如果需要安装在特定的子网,在创建集群时可以指定子网的id。另外,也支持跨AZ的HA配置
- 查看集群状态
集群安装好之后,需要几分钟时间启动,我们可以用kubectl来查看一下状态(Kops会自动把cluster的配置写到~/.kube/config 文件中作为缺省配置):
kubectl cluster-info
3.2.4 如何扩展集群(新增节点到集群)
在云上的K8s集群可以很方便的扩展,如果你的集群的计算资源都用的差不多了,你希望扩展你的集群的时候,有两种办法。
方法一:
直接修改AWS的auto scaling group。
KOps会在AWS上创建两个auto scaling group:
一个用于Master,
一个用于Node
一般情况下,我们只要修改Node所在的Auto Scaling Group的number就好了
Kops的缺省设置是2,你可以把对应的数值设置成自己需要的数字。方法二:
通过kops来修改
/usr/local/bin/kops edit ig nodes
把maxSize和minSize都设置成需要的值,然后更新
/usr/local/bin/kops update cluster --yes
/usr/local/bin/kops rolling-update cluster
使用rolling-update可以保证在更新的时候业务不会中断。
3.2.5 如何暂停集群
有人可能会问,我希望不用的时候能把集群暂停,这样就不会使用很多的AWS系统资源了,这要怎么办。
因为Auto Scaling Group的存在,如果直接stop对应的EC2实例,Auto Scaling Group会创建新的实例的取代,所以这个方法是不管用的。

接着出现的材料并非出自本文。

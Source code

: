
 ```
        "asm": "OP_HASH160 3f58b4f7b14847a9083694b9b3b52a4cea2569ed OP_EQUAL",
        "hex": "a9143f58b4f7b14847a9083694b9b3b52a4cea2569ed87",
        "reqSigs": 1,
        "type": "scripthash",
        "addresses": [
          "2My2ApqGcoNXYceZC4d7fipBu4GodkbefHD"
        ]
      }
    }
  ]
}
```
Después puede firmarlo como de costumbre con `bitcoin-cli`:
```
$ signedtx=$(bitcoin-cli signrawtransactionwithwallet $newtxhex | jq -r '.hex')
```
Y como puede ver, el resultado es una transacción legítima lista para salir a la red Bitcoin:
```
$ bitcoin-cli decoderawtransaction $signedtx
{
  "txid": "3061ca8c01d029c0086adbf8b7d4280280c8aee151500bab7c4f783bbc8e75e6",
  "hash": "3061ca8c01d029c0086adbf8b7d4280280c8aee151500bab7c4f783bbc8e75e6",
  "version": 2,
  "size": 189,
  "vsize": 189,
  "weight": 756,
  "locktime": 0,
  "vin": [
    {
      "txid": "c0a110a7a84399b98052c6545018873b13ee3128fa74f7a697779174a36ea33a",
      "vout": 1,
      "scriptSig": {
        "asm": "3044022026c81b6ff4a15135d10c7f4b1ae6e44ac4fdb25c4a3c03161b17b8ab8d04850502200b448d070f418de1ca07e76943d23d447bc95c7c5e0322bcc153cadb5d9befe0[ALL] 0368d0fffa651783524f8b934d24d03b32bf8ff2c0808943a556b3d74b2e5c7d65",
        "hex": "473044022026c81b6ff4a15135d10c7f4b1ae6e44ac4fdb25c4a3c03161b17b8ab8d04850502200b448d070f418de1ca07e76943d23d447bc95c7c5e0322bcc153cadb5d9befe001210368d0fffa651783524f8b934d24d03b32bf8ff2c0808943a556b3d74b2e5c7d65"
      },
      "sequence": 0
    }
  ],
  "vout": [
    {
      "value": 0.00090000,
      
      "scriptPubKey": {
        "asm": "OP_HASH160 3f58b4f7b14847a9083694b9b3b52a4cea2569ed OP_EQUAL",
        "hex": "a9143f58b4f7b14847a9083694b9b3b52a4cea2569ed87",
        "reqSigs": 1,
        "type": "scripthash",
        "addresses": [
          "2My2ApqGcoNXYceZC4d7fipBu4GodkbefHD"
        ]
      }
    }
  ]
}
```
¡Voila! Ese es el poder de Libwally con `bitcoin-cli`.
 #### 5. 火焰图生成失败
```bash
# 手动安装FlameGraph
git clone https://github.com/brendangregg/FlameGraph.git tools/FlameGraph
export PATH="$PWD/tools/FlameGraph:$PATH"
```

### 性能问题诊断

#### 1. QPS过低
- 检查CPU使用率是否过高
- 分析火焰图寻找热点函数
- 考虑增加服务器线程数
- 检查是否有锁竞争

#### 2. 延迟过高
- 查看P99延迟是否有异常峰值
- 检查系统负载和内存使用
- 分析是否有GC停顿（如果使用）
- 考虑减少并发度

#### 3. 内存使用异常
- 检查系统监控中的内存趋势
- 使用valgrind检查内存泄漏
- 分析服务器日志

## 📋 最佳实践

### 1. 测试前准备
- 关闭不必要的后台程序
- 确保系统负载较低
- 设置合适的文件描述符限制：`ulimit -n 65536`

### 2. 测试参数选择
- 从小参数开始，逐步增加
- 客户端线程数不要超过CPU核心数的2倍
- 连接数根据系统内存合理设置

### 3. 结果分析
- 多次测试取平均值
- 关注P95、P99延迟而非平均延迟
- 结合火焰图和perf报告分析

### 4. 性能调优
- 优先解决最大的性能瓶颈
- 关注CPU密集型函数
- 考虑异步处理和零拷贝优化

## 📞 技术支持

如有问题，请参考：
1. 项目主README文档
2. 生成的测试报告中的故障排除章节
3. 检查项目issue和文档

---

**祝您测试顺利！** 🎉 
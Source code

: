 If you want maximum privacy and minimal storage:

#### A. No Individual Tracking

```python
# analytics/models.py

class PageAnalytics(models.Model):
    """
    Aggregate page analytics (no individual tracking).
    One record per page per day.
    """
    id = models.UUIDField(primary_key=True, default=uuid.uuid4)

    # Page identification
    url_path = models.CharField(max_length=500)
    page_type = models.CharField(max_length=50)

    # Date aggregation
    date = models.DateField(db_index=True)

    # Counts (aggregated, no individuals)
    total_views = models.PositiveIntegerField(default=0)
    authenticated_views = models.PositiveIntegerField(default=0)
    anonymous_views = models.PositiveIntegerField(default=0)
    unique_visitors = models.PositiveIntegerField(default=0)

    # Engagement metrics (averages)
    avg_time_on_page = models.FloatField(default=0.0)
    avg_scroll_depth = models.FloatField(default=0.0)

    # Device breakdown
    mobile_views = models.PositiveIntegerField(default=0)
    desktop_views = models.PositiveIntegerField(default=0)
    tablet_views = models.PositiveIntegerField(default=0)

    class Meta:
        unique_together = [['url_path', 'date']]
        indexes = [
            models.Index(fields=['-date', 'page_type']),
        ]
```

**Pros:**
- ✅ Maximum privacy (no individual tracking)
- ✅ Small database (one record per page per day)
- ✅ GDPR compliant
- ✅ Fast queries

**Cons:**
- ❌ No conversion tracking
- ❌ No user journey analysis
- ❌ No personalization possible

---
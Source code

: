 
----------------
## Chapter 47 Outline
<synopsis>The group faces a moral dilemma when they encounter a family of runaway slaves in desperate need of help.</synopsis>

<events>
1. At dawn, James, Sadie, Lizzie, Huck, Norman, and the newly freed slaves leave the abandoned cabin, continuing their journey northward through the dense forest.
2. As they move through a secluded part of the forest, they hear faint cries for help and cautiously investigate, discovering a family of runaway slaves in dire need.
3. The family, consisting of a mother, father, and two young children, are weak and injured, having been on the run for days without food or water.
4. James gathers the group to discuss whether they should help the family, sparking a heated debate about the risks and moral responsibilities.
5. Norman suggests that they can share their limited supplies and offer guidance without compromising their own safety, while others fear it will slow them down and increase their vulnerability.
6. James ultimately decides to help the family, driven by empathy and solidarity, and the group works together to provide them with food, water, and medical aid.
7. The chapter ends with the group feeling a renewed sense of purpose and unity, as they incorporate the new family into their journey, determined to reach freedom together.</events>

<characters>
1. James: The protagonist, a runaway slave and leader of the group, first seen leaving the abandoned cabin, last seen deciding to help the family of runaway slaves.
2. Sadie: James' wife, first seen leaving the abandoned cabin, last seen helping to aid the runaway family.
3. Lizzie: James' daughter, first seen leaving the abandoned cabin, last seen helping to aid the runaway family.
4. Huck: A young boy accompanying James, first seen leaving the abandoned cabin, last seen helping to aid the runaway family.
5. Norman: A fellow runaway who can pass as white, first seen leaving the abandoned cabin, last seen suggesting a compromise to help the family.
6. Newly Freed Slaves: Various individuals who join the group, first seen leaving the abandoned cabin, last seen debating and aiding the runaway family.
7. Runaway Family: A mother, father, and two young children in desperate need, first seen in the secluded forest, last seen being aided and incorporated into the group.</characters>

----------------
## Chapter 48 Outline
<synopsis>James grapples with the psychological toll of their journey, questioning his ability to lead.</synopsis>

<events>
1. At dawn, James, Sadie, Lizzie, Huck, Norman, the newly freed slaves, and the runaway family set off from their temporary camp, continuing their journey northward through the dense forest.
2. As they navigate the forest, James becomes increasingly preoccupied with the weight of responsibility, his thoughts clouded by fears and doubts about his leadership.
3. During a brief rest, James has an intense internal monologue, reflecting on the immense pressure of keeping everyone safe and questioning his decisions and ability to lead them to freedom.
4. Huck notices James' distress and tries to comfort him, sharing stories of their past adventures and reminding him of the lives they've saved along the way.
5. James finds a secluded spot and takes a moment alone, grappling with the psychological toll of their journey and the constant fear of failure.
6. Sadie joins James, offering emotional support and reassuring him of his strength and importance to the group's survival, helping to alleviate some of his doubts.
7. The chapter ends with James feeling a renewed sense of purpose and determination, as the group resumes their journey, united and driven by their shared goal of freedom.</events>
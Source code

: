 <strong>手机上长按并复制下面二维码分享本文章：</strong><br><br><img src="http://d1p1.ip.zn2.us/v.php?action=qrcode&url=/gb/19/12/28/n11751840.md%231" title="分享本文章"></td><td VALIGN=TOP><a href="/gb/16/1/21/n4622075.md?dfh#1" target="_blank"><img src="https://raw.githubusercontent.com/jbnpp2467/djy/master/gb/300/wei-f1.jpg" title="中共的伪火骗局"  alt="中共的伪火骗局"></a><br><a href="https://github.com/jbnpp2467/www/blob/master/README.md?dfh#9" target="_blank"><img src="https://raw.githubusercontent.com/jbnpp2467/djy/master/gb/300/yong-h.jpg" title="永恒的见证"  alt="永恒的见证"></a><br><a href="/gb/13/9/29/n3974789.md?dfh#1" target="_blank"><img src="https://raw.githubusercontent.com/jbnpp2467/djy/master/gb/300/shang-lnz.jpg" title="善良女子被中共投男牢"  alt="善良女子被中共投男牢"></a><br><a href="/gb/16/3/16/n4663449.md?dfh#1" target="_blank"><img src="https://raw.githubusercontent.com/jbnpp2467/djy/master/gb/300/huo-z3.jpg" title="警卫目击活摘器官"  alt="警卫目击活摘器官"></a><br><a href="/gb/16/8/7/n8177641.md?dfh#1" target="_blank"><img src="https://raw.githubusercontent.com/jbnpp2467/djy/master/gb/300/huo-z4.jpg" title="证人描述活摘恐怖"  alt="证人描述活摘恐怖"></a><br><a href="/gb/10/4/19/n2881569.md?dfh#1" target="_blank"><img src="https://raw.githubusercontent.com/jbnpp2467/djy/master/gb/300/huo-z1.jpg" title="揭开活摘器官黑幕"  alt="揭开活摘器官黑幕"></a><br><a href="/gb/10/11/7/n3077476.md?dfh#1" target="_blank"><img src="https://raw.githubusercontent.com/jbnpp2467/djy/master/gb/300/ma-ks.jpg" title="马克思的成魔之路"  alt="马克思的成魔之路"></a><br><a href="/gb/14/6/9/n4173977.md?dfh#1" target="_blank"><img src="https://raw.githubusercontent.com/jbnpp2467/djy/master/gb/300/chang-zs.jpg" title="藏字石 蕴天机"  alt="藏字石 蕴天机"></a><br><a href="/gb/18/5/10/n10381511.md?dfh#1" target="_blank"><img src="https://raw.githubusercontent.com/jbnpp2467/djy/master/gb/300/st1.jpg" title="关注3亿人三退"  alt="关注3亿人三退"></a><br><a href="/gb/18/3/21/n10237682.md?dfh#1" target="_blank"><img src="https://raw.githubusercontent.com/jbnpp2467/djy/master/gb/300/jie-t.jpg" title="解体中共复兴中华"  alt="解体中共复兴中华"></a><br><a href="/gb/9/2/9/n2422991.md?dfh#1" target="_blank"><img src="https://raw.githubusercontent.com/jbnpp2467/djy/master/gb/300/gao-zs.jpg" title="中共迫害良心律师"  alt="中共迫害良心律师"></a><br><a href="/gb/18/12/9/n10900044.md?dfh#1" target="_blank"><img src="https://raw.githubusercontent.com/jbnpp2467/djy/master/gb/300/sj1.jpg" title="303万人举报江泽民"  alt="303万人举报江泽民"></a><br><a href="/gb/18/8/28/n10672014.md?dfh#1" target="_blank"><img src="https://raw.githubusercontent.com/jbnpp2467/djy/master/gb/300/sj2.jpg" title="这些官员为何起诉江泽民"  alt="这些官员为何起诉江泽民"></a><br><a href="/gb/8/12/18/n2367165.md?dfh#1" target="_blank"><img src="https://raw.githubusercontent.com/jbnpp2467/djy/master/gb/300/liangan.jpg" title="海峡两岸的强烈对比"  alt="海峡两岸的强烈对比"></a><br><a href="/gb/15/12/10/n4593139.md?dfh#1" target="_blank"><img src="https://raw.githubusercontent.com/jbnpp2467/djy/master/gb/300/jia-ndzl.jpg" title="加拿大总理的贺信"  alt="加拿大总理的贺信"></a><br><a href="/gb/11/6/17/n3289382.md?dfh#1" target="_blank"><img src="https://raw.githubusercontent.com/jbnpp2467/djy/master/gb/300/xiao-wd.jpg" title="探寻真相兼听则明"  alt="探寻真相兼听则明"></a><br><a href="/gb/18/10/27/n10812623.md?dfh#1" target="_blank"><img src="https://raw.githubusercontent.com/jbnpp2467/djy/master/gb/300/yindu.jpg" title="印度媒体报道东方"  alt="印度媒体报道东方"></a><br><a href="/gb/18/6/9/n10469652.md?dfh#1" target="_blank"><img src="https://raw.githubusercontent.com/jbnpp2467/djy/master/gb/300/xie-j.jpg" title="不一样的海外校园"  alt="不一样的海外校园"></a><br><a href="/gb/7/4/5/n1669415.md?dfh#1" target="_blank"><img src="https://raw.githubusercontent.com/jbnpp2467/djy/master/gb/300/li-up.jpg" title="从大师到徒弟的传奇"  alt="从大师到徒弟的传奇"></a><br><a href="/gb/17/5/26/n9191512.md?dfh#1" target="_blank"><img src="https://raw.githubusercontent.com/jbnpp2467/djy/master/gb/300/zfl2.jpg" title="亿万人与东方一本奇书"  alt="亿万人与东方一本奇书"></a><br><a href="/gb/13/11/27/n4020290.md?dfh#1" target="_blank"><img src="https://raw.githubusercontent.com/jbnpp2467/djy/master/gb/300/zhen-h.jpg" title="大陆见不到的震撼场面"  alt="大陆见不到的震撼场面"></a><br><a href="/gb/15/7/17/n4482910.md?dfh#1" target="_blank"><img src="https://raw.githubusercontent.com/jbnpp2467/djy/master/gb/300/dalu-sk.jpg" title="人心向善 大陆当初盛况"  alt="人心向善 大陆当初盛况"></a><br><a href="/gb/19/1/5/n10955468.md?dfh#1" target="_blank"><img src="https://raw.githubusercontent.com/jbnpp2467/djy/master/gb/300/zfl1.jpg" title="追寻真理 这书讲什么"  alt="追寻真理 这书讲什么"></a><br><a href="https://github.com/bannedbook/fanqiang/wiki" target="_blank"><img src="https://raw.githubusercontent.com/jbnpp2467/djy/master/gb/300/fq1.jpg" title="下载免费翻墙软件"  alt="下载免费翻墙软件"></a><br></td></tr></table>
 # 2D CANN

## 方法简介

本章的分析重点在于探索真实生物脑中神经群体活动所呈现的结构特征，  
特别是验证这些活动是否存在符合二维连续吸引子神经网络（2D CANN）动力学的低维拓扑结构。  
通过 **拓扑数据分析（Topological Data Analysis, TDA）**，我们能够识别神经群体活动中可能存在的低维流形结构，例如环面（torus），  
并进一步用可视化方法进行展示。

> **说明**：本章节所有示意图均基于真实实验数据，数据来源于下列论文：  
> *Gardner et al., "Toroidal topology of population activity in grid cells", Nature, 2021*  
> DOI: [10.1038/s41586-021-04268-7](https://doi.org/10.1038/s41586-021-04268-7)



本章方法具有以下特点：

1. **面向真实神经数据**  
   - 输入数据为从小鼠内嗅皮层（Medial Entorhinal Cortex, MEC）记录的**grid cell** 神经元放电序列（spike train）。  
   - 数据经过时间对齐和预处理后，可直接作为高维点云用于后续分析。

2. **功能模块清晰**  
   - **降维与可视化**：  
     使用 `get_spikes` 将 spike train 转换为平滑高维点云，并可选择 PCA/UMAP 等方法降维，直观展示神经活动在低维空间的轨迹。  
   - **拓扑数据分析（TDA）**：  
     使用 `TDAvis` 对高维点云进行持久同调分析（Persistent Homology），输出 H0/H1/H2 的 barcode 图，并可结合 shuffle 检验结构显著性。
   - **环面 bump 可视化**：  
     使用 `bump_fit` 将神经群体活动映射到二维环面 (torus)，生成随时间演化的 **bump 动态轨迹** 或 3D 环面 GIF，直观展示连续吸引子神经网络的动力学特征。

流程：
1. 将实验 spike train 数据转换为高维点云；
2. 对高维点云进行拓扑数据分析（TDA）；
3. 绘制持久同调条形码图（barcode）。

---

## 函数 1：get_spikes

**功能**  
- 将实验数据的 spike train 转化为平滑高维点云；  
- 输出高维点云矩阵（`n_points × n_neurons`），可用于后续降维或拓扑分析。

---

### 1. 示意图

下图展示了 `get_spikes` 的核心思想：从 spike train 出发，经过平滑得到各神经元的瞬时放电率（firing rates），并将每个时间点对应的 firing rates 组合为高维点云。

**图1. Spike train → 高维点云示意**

其实办法很简单,只要把对应的Auto Scaling Group的数值设置为0就好了
同样可以在AWS中直接修改Master和Node所在的Auto Scaling Group,或者在Kops中修改
注意在Kops中修改,需要调用如下的命令来获得Master所在group的名字
$ /usr/local/bin/kops get ig
Using cluster from kubectl context: staging.cluster-name.com
NAME ROLE MACHINETYPE MIN MAX SUBNETS
master-us-west-2a Master m3.medium 0 0 us-west-2a
nodes Node t2.medium 0 0 us-west-2a
3.2.6 如何删除集群
在集群不需要的时候,可以用kops删除集群:
/usr/local/bin/kops delete cluster --name ${NAME} --yes
四、遇到的问题
- An error occurred (InvalidClientTokenId) when calling the CreateUser operation: The security token included in the request is invalid
是因为使用aws,kops命令时,需要授权。
解决措施:
创建访问密钥: 步骤如下:
在用户管理页面--->我的安全凭证--->访问密钥(访问密钥ID和秘密访问密钥)
这里面有。
如果没有的话,点击下面的"创建新的访问密钥" , 可以下载到本地,rootkey.csv文件
image
image
image
五、关于“认证“
5.1 什么是IAM?
权限让您能够指定对 AWS 资源的访问权限。权限授予 IAM 实体 (用户、组和角色),这些实体在开始时默认没有任何权限。也就是说,除非您授予需要的权限,否则 IAM 实体在 AWS 中就无法进行任何操作。要为实体提供权限,您可以附加一条指定访问类型、可以执行的操作以及可以操作的资源的策略。此外,您还可以针对允许访问或拒绝访问指定必须设置的条件。
https://amazonaws-china.com/cn/iam/details/manage-permissions/
六、Authentication
Kops has support for configuring authentication systems. This should not be used with kubernetes versions
before 1.8.5 because of a serious bug with apimachinery #55022.
6.1 kopeio authentication
If you want to experiment with kopeio authentication, you can use
--authentication kopeio. However please be aware that kopeio authentication
has not yet been formally released, and thus there is not a lot of upstream
documentation.
Alternatively, you can add this block to your cluster:
authentication:
kopeio: {}
For example:
apiVersion: kops/v1alpha2
kind: Cluster
metadata:
name: cluster.example.com
spec:
authentication:
kopeio: {}
authorization:
rbac: {}
6.2 AWS IAM Authenticator
If you want to turn on AWS IAM Authenticator, you can add this block
to your cluster running Kubernetes 1.10 or newer:
authentication:
aws: {}
For example:
apiVersion: kops/v1alpha2
kind: Cluster
metadata:
name: cluster.example.com
spec:
authentication:
aws: {}
authorization:
rbac: {}
Once the cluster is up, or after you've performed a rolling update to an existing cluster with kops rolling-update cluster ${CLUSTER_NAME} --instance-group-roles=Master --force --yes, you will need to create the AWS IAM authenticator
config as a config map. (This can also be done when boostrapping a cluster using addons)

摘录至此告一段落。